Google wants to put the consequences of its Epic antitrust ruling on pause during appeal

Update, October 18, 5PM ET: District Judge James Donato has granted an administrative stay. This effectively puts Donato's prior order, which was due to come into effect shortly, on pause until the 9th Circuit's resolves Google's stay motion. In a statement given to Engadget, a Google spokesperson said: 

"We’re pleased with the District Court’s decision to temporarily pause the implementation of dangerous remedies demanded by Epic, as the Court of Appeal considers our request to further pause the remedies while we appeal. These remedies threaten Google Play’s ability to provide a safe and secure experience and we look forward to continuing to make our case to protect 100 million U.S. Android users, over 500,000 U.S. developers and thousands of partners who have benefited from our platforms.”

The original story follows.


Google has formally filed a motion [PDF] asking the 9th Circuit Court of Appeals to put a pause on the order that forces the company to open the Play store to competitors. If you'll recall, Google lost an antitrust lawsuit filed by Epic Games after a federal jury found that the company held an illegal monopoly on app distribution and in-app billing services for Android devices. Earlier this month, US District Judge James Donato ordered Google to allow third-party app stores access to the Google Play app catalog and to make those stores downloadable from its storefront. Now, Google is asking the court for a stay on that order while it's appealing the Epic antitrust lawsuit decision, saying that it will expose 100 million Android users in the US to "substantial new security risks."

The company called the order "harmful and unwarranted" and said that if it's allowed to stand, it will threaten Google's ability to "provide a safe and trusted used experience." It argued that if it makes third-party app stores available for download from Google Play, people might think that the company is vouching for them, which could raise "real risks for [its] users." Those app stores could have "less rigorous protections," Google explained, that could expose users to harmful and malicious apps. 

It also said that giving third-party stores access to the Play catalog could harm businesses that don't want their products available alongside inappropriate or malicious content. Giving third-party stores access to its entire library could give "bad-intentioned" stores a "veneer of legitimacy." Moreover, it argued that allowing developers to link out from their apps "creates significant risk of deceptive links," since bad actors could use the feature for phishing attacks to compromise users' devices and steal their data. 

One of court's main proposed changes is to allow developers to remove Google Play billing as an option, allowing them to offer their apps to Android users without having to pay the company a commission. However, Google said that by allowing developers to remove its billing system, it could "force an option that may not have the safeguards and features that users expect." 

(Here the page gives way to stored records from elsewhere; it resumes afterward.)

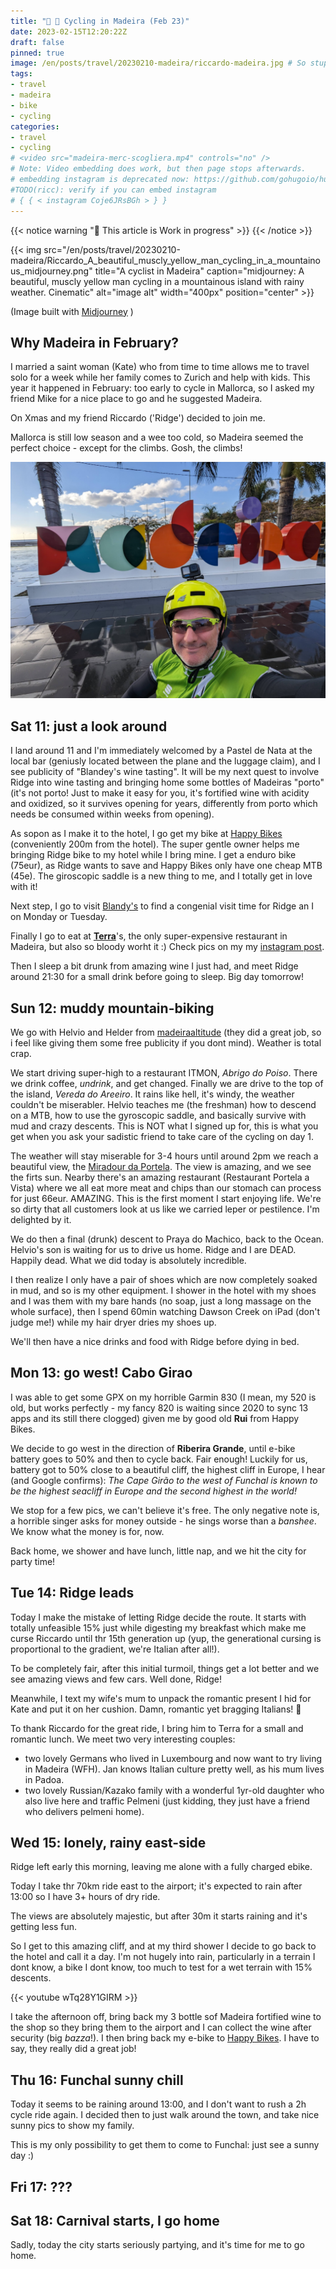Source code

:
 ```yaml
---
title: "🚧 🚵 Cycling in Madeira (Feb 23)"
date: 2023-02-15T12:20:22Z
draft: false
pinned: true
image: /en/posts/travel/20230210-madeira/riccardo-madeira.jpg # So stupid not to autodetect...
tags:
- travel
- madeira
- bike
- cycling
categories:
- travel
- cycling
# <video src="madeira-merc-scogliera.mp4" controls="no" />
# Note: Video embedding does work, but then page stops afterwards.
# embedding instagram is deprecated now: https://github.com/gohugoio/hugo/issues/7879
#TODO(ricc): verify if you can embed instagram
# { { < instagram Coje6JRsBGh > } }
---
```


{{< notice warning "🚧 This article is Work in progress" >}}
{{< /notice >}}

<!-- this works too!
![image](Riccardo_A_beautiful_muscly_yellow_man_cycling_in_a_mountainous_midjourney.png)
-->
{{< img src="/en/posts/travel/20230210-madeira/Riccardo_A_beautiful_muscly_yellow_man_cycling_in_a_mountainous_midjourney.png" title="A cyclist in Madeira" caption="midjourney: A beautiful, muscly yellow man cycling in a mountainous island with rainy weather. Cinematic" alt="image alt" width="400px" position="center" >}}


(Image built with [Midjourney](https://cdn.discordapp.com/attachments/1008571102328541215/1075832031499534436/Riccardo_A_beautiful_muscly_yellow_man_cycling_in_a_mountainous_6a0f25ff-c910-4842-80d0-16f6a74f6026.png) )


## Why Madeira in February?

I married a saint woman (Kate) who from time to time allows me to travel solo for a week while her family comes to
Zurich and help with kids. This year it happened in February: too early to cycle in Mallorca, so I asked my friend Mike
for a nice place to go and he suggested Madeira.

On Xmas and my friend Riccardo ('Ridge') decided to join me.

Mallorca is still low season and a wee too cold, so Madeira seemed the perfect choice - except for the climbs. Gosh, the climbs!

![image](riccardo-madeira.jpg)

## Sat 11: just a look around

I land around 11 and I'm immediately welcomed by a Pastel de Nata at the local bar (geniusly located between the plane and the luggage claim), and I see publicity of "Blandey's wine tasting". It will be my next quest to involve Ridge into wine tasting and bringing home some bottles of Madeiras "porto" (it's not porto! Just to make it easy for you, it's fortified wine with acidity and oxidized, so it survives opening for years, differently from porto which needs be consumed within weeks from opening).

As sopon as I make it to the hotel, I go get my bike at [Happy Bikes](https://www.happybikes.pt/) (conveniently 200m from the hotel). The super gentle owner helps me bringing Ridge bike to my hotel while I bring mine.
I get a enduro bike (75eur), as Ridge wants to save and Happy Bikes only have one cheap MTB (45e).
The giroscopic saddle is a new thing to me, and I totally get in love with it!

Next step, I go to visit [Blandy's](https://www.google.com/maps/place/Blandy's+Wine+Lodge+(former+Adegas+de+S%C3%A3o+Francisco)/@32.6449894,-16.9240557,15z/data=!4m6!3m5!1s0xc6060086c82670f:0xc55073cc6045c67!8m2!3d32.6478698!4d-16.9106236!16s%2Fg%2F1q5bprx89) to find a congenial visit time for Ridge an I on Monday or Tuesday.

Finally I go to eat at **[Terra](https://www.google.com/maps/place/TERRA+-+Food+Concept/@32.6489523,-16.9112022,17z/data=!3m1!4b1!4m6!3m5!1s0xc606167302d50ed:0xb4be6622c761d352!8m2!3d32.6489523!4d-16.9090135!16s%2Fg%2F11rvdjk0jg)**'s, the only super-expensive restaurant in Madeira, but also so bloody worht it :) Check pics on my my [instagram post](https://www.instagram.com/p/Coje6JRsBGh/).

Then I sleep a bit drunk from amazing wine I just had, and meet Ridge around 21:30 for a small drink before going to sleep. Big day tomorrow!

## Sun 12: muddy mountain-biking

<!-- Strava activity: https://www.strava.com/activities/8550514540 (52,28km in 4h47m) -->

<div class="strava-embed-placeholder" data-embed-type="activity" data-embed-id="8550514540"></div><script src="https://strava-embeds.com/embed.js"></script>


We go with Helvio and Helder from [madeiraaltitude](https://madeiraaltitude.com/) (they did a great job, so i feel like giving them some free publicity if you dont mind). Weather is total crap.

We start driving super-high to a restaurant ITMON, *Abrigo do Poiso*. There we drink coffee, *undrink*, and get changed. Finally we are drive to the top of the island, *Vereda do Areeiro*. It rains like hell, it's windy, the weather couldn't be miserabler. Helvio teaches me (the freshman) how to descend on a MTB, how to use the gyroscopic saddle, and basically survive with mud and crazy descents. This is NOT what I signed up for, this is what you get when you ask your sadistic friend to take care of the cycling on day 1.

The weather will stay miserable for 3-4 hours until around 2pm we reach a beautiful view, the [Miradour da Portela](https://www.google.com/maps/place/Miradouro+da+Portela/@32.7359716,-16.8670002,13.46z/data=!4m6!3m5!1s0xc6066a5847f65b7:0xc8615cd8407ff70a!8m2!3d32.7471903!4d-16.8259209!16s%2Fg%2F11c74xx22v). The view is amazing, and we see the firts sun. Nearby there's an amazing restaurant (Restaurant Portela a Vista) where we all eat more meat and chips than our stomach can process for just 66eur. AMAZING. This is the first moment I start enjoying life. We're so dirty that all customers look at us like we carried leper or pestilence. I'm delighted by it.

We do then a final (drunk) descent to Praya do Machico, back to the Ocean. Helvio's son is waiting for us to drive us home. Ridge and I are DEAD. Happily dead. What we did today is absolutely incredible.

I then realize I only have a pair of shoes which are now completely soaked in mud, and so is my other equipment. I shower in the hotel with my shoes and I was them with my bare hands (no soap, just a long massage on the whole surface), then I spend 60min watching Dawson Creek on iPad (don't judge me!) while my hair dryer dries my shoes up.

We'll then have a nice drinks and food with Ridge before dying in bed.

## Mon 13: go west! Cabo Girao

I was able to get some GPX on my horrible Garmin 830 (I mean, my 520 is old, but works perfectly - my fancy 820 is waiting since 2020 to sync 13 apps and its still there clogged) given me by good old **Rui** from Happy Bikes.

We decide to go west in the direction of **Riberira Grande**, until e-bike battery goes to 50% and then to cycle back. Fair enough! Luckily for us, battery got to 50% close to a beautiful cliff, the highest cliff in Europe, I hear (and Google confirms): *The Cape Girão to the west of Funchal is known to be the highest seacliff in Europe and the second highest in the world!*

We stop for a few pics, we can't believe it's free. The only negative note is, a horrible singer asks for money outside - he sings worse than a *banshee*. We know what the money is for, now.

Back home, we shower and have lunch, little nap, and we hit the city for party time!

<div class="strava-embed-placeholder" data-embed-type="activity" data-embed-id="8553706157"></div><script src="https://strava-embeds.com/embed.js"></script>

## Tue 14: Ridge leads

Today I make the mistake of letting Ridge decide the route. It starts with totally unfeasible 15% just while digesting my breakfast which make me curse Riccardo until thr 15th generation up (yup, the generational cursing is proportional to the gradient, we're Italian after all!).

To be completely fair, after this initial turmoil, things get a lot better and we see amazing views and few cars. Well done, Ridge!

Meanwhile, I text my wife's mum to unpack the romantic present I hid for Kate and put it on her cushion. Damn, romantic yet bragging Italians! 🤪

To thank Riccardo for the great ride, I bring him to Terra for a small and romantic lunch. We meet two very interesting couples:

* two lovely Germans who lived in Luxembourg and now want to try living in Madeira (WFH). Jan knows Italian culture pretty well, as his mum lives in Padoa.
* two lovely Russian/Kazako family with a wonderful 1yr-old daughter who also live here and traffic Pelmeni (just kidding, they just have a friend who delivers pelmeni home).

## Wed 15: lonely, rainy east-side

Ridge left early this morning, leaving me alone with a fully charged ebike.

Today I take thr 70km ride east to the airport; it's expected to rain after 13:00 so I have 3+ hours of dry ride.

The views are absolutely majestic, but after 30m it starts raining and it's getting less fun.

So I get to this amazing cliff, and at my third shower I decide to go back to the hotel and call it a day. I'm not hugely into rain, particularly in a terrain I dont know, a bike I dont know, too much
to test for a wet terrain with 15% descents.

{{< youtube wTq28Y1GIRM >}}

I take the afternoon off, bring back my 3 bottle sof Madeira fortified wine to the shop so they bring them to the airport and I can collect the wine after security (big *bazza*!).
I then bring back my e-bike to [Happy Bikes](https://www.happybikes.pt/). I have to say, they
really did a great job!

## Thu 16: Funchal sunny chill

Today it seems to be raining around 13:00, and I don't want to rush a 2h cycle ride again. I decided then to just walk around the town, and take nice sunny pics to show my family.

This is my only possibility to get them to come to Funchal: just see a sunny day :)

## Fri 17: ???

## Sat 18: Carnival starts, I go home

Sadly, today the city starts seriously partying, and it's time for me to go home.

In its filing, Google emphasized that the three weeks the court gave it to make these sweeping changes is too short for a "Herculean task." It creates an "unacceptable risk of safety" that could lead to major issues affecting the functionality of users' Android devices, it said. The company also questioned why the court sided with Epic in its antitrust lawsuit, whereas it sided with Apple in a similar case also filed by the video game company. "It is pause-inducing that Apple, which requires all apps go through its proprietary App Store, is not a monopolist, but Google — which built choice into the Android operating system so device makers can preinstall and users can download competing app stores — was condemned for monopolization."

Epic Games provided Engadget with the following statement: "The jury’s verdict and the court’s injunction were clear: Google’s anticompetitive Play Store practices are illegal. Google is merely fear mongering and falsely using security as a pretext to delay the changes mandated by the court. This is Google’s last ditch effort to protect their control over Android and continue extracting exorbitant fees. The court’s injunction must go into effect swiftly so developers and consumers can benefit from competition in the mobile ecosystem."